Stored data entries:
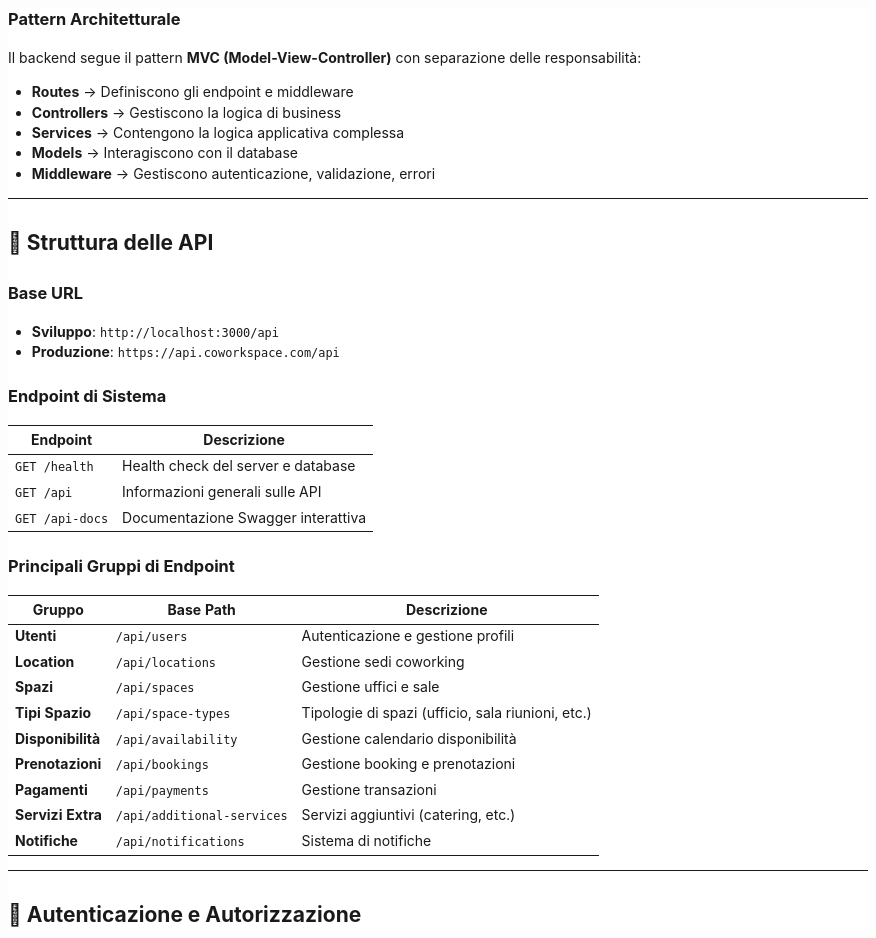 ### Pattern Architetturale
Il backend segue il pattern **MVC (Model-View-Controller)** con separazione delle responsabilità:

- **Routes** → Definiscono gli endpoint e middleware
- **Controllers** → Gestiscono la logica di business
- **Services** → Contengono la logica applicativa complessa
- **Models** → Interagiscono con il database
- **Middleware** → Gestiscono autenticazione, validazione, errori

---

## 🔗 Struttura delle API

### Base URL
- **Sviluppo**: `http://localhost:3000/api`
- **Produzione**: `https://api.coworkspace.com/api`

### Endpoint di Sistema
| Endpoint | Descrizione |
|----------|-------------|
| `GET /health` | Health check del server e database |
| `GET /api` | Informazioni generali sulle API |
| `GET /api-docs` | Documentazione Swagger interattiva |

### Principali Gruppi di Endpoint

| Gruppo | Base Path | Descrizione |
|--------|-----------|-------------|
| **Utenti** | `/api/users` | Autenticazione e gestione profili |
| **Location** | `/api/locations` | Gestione sedi coworking |
| **Spazi** | `/api/spaces` | Gestione uffici e sale |
| **Tipi Spazio** | `/api/space-types` | Tipologie di spazi (ufficio, sala riunioni, etc.) |
| **Disponibilità** | `/api/availability` | Gestione calendario disponibilità |
| **Prenotazioni** | `/api/bookings` | Gestione booking e prenotazioni |
| **Pagamenti** | `/api/payments` | Gestione transazioni |
| **Servizi Extra** | `/api/additional-services` | Servizi aggiuntivi (catering, etc.) |
| **Notifiche** | `/api/notifications` | Sistema di notifiche |

---

## 🔐 Autenticazione e Autorizzazione
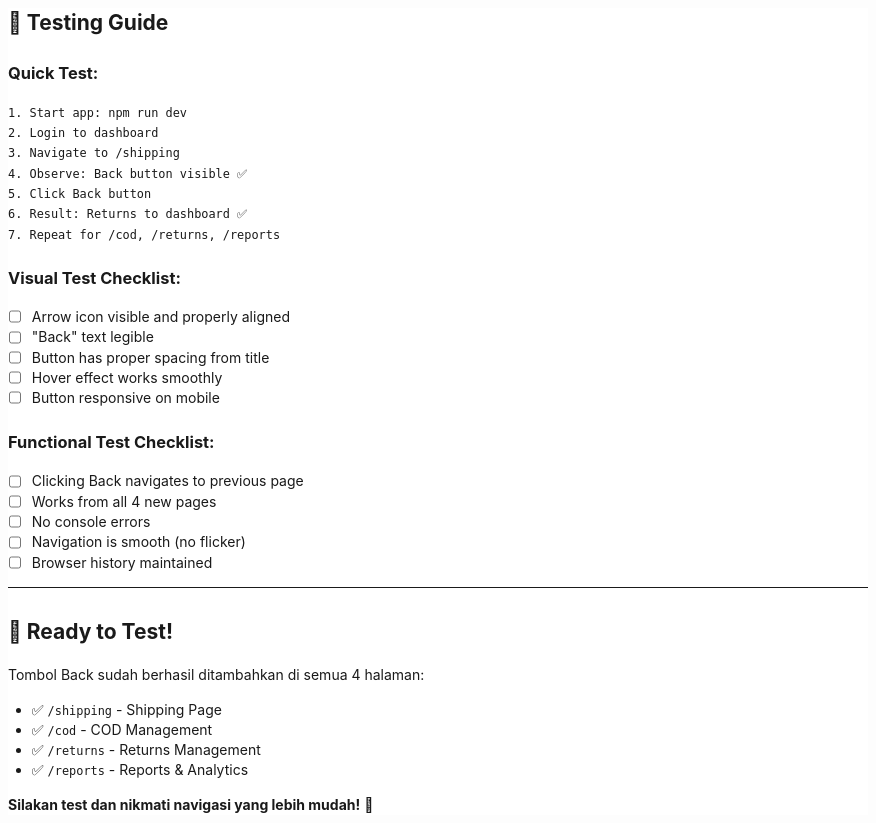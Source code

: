 
## 🎯 Testing Guide

### Quick Test:
```bash
1. Start app: npm run dev
2. Login to dashboard
3. Navigate to /shipping
4. Observe: Back button visible ✅
5. Click Back button
6. Result: Returns to dashboard ✅
7. Repeat for /cod, /returns, /reports
```

### Visual Test Checklist:
- [ ] Arrow icon visible and properly aligned
- [ ] "Back" text legible
- [ ] Button has proper spacing from title
- [ ] Hover effect works smoothly
- [ ] Button responsive on mobile

### Functional Test Checklist:
- [ ] Clicking Back navigates to previous page
- [ ] Works from all 4 new pages
- [ ] No console errors
- [ ] Navigation is smooth (no flicker)
- [ ] Browser history maintained

---

## 🚀 Ready to Test!

Tombol Back sudah berhasil ditambahkan di semua 4 halaman:
- ✅ `/shipping` - Shipping Page
- ✅ `/cod` - COD Management
- ✅ `/returns` - Returns Management
- ✅ `/reports` - Reports & Analytics

**Silakan test dan nikmati navigasi yang lebih mudah!** 🎉
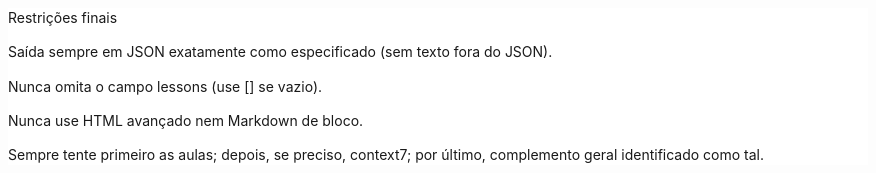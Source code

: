 Restrições finais

Saída sempre em JSON exatamente como especificado (sem texto fora do JSON).

Nunca omita o campo lessons (use [] se vazio).

Nunca use HTML avançado nem Markdown de bloco.

Sempre tente primeiro as aulas; depois, se preciso, context7; por último, complemento geral identificado como tal.
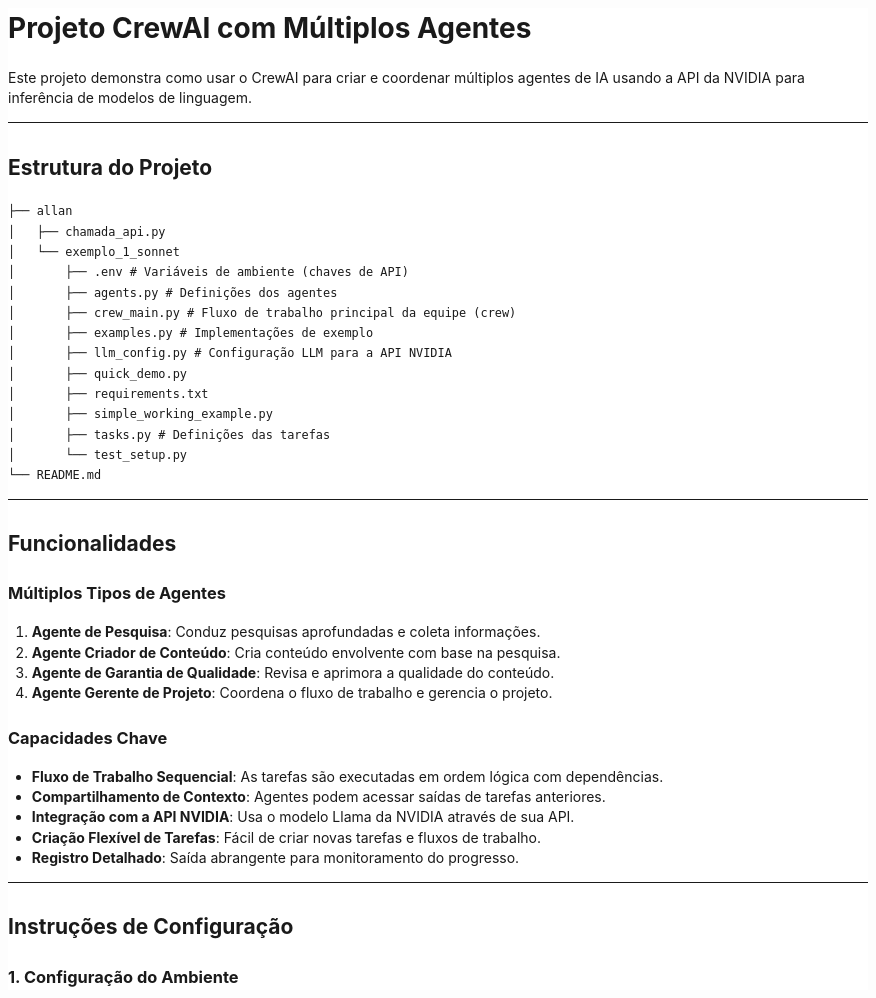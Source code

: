 # Projeto CrewAI com Múltiplos Agentes

Este projeto demonstra como usar o CrewAI para criar e coordenar múltiplos agentes de IA usando a API da NVIDIA para inferência de modelos de linguagem.

-----

## Estrutura do Projeto

```
├── allan
│   ├── chamada_api.py
│   └── exemplo_1_sonnet
│       ├── .env # Variáveis de ambiente (chaves de API)
│       ├── agents.py # Definições dos agentes
│       ├── crew_main.py # Fluxo de trabalho principal da equipe (crew)
│       ├── examples.py # Implementações de exemplo
│       ├── llm_config.py # Configuração LLM para a API NVIDIA
│       ├── quick_demo.py
│       ├── requirements.txt
│       ├── simple_working_example.py
│       ├── tasks.py # Definições das tarefas
│       └── test_setup.py
└── README.md
```

-----

## Funcionalidades

### Múltiplos Tipos de Agentes

1.  **Agente de Pesquisa**: Conduz pesquisas aprofundadas e coleta informações.
2.  **Agente Criador de Conteúdo**: Cria conteúdo envolvente com base na pesquisa.
3.  **Agente de Garantia de Qualidade**: Revisa e aprimora a qualidade do conteúdo.
4.  **Agente Gerente de Projeto**: Coordena o fluxo de trabalho e gerencia o projeto.

### Capacidades Chave

  - **Fluxo de Trabalho Sequencial**: As tarefas são executadas em ordem lógica com dependências.
  - **Compartilhamento de Contexto**: Agentes podem acessar saídas de tarefas anteriores.
  - **Integração com a API NVIDIA**: Usa o modelo Llama da NVIDIA através de sua API.
  - **Criação Flexível de Tarefas**: Fácil de criar novas tarefas e fluxos de trabalho.
  - **Registro Detalhado**: Saída abrangente para monitoramento do progresso.

-----

## Instruções de Configuração

### 1\. Configuração do Ambiente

TASK DETAILS: The response should repeat each record precisely and contain no pictures.

EXPECTED ANSWER:
 ### Pattern Architetturale
Il backend segue il pattern **MVC (Model-View-Controller)** con separazione delle responsabilità:

- **Routes** → Definiscono gli endpoint e middleware
- **Controllers** → Gestiscono la logica di business
- **Services** → Contengono la logica applicativa complessa
- **Models** → Interagiscono con il database
- **Middleware** → Gestiscono autenticazione, validazione, errori

---

## 🔗 Struttura delle API

### Base URL
- **Sviluppo**: `http://localhost:3000/api`
- **Produzione**: `https://api.coworkspace.com/api`

### Endpoint di Sistema
| Endpoint | Descrizione |
|----------|-------------|
| `GET /health` | Health check del server e database |
| `GET /api` | Informazioni generali sulle API |
| `GET /api-docs` | Documentazione Swagger interattiva |

### Principali Gruppi di Endpoint

| Gruppo | Base Path | Descrizione |
|--------|-----------|-------------|
| **Utenti** | `/api/users` | Autenticazione e gestione profili |
| **Location** | `/api/locations` | Gestione sedi coworking |
| **Spazi** | `/api/spaces` | Gestione uffici e sale |
| **Tipi Spazio** | `/api/space-types` | Tipologie di spazi (ufficio, sala riunioni, etc.) |
| **Disponibilità** | `/api/availability` | Gestione calendario disponibilità |
| **Prenotazioni** | `/api/bookings` | Gestione booking e prenotazioni |
| **Pagamenti** | `/api/payments` | Gestione transazioni |
| **Servizi Extra** | `/api/additional-services` | Servizi aggiuntivi (catering, etc.) |
| **Notifiche** | `/api/notifications` | Sistema di notifiche |

---

## 🔐 Autenticazione e Autorizzazione
Source code

: 
## 🎯 Testing Guide

### Quick Test:
```bash
1. Start app: npm run dev
2. Login to dashboard
3. Navigate to /shipping
4. Observe: Back button visible ✅
5. Click Back button
6. Result: Returns to dashboard ✅
7. Repeat for /cod, /returns, /reports
```

### Visual Test Checklist:
- [ ] Arrow icon visible and properly aligned
- [ ] "Back" text legible
- [ ] Button has proper spacing from title
- [ ] Hover effect works smoothly
- [ ] Button responsive on mobile

### Functional Test Checklist:
- [ ] Clicking Back navigates to previous page
- [ ] Works from all 4 new pages
- [ ] No console errors
- [ ] Navigation is smooth (no flicker)
- [ ] Browser history maintained

---

## 🚀 Ready to Test!

Tombol Back sudah berhasil ditambahkan di semua 4 halaman:
- ✅ `/shipping` - Shipping Page
- ✅ `/cod` - COD Management
- ✅ `/returns` - Returns Management
- ✅ `/reports` - Reports & Analytics

**Silakan test dan nikmati navigasi yang lebih mudah!** 🎉
Source code

: Restrições finais

Saída sempre em JSON exatamente como especificado (sem texto fora do JSON).

Nunca omita o campo lessons (use [] se vazio).

Nunca use HTML avançado nem Markdown de bloco.

Sempre tente primeiro as aulas; depois, se preciso, context7; por último, complemento geral identificado como tal.
Source code

: # Projeto CrewAI com Múltiplos Agentes

Este projeto demonstra como usar o CrewAI para criar e coordenar múltiplos agentes de IA usando a API da NVIDIA para inferência de modelos de linguagem.

-----

## Estrutura do Projeto

```
├── allan
│   ├── chamada_api.py
│   └── exemplo_1_sonnet
│       ├── .env # Variáveis de ambiente (chaves de API)
│       ├── agents.py # Definições dos agentes
│       ├── crew_main.py # Fluxo de trabalho principal da equipe (crew)
│       ├── examples.py # Implementações de exemplo
│       ├── llm_config.py # Configuração LLM para a API NVIDIA
│       ├── quick_demo.py
│       ├── requirements.txt
│       ├── simple_working_example.py
│       ├── tasks.py # Definições das tarefas
│       └── test_setup.py
└── README.md
```

-----

## Funcionalidades

### Múltiplos Tipos de Agentes

1.  **Agente de Pesquisa**: Conduz pesquisas aprofundadas e coleta informações.
2.  **Agente Criador de Conteúdo**: Cria conteúdo envolvente com base na pesquisa.
3.  **Agente de Garantia de Qualidade**: Revisa e aprimora a qualidade do conteúdo.
4.  **Agente Gerente de Projeto**: Coordena o fluxo de trabalho e gerencia o projeto.

### Capacidades Chave

  - **Fluxo de Trabalho Sequencial**: As tarefas são executadas em ordem lógica com dependências.
  - **Compartilhamento de Contexto**: Agentes podem acessar saídas de tarefas anteriores.
  - **Integração com a API NVIDIA**: Usa o modelo Llama da NVIDIA através de sua API.
  - **Criação Flexível de Tarefas**: Fácil de criar novas tarefas e fluxos de trabalho.
  - **Registro Detalhado**: Saída abrangente para monitoramento do progresso.

-----

## Instruções de Configuração

### 1\. Configuração do Ambiente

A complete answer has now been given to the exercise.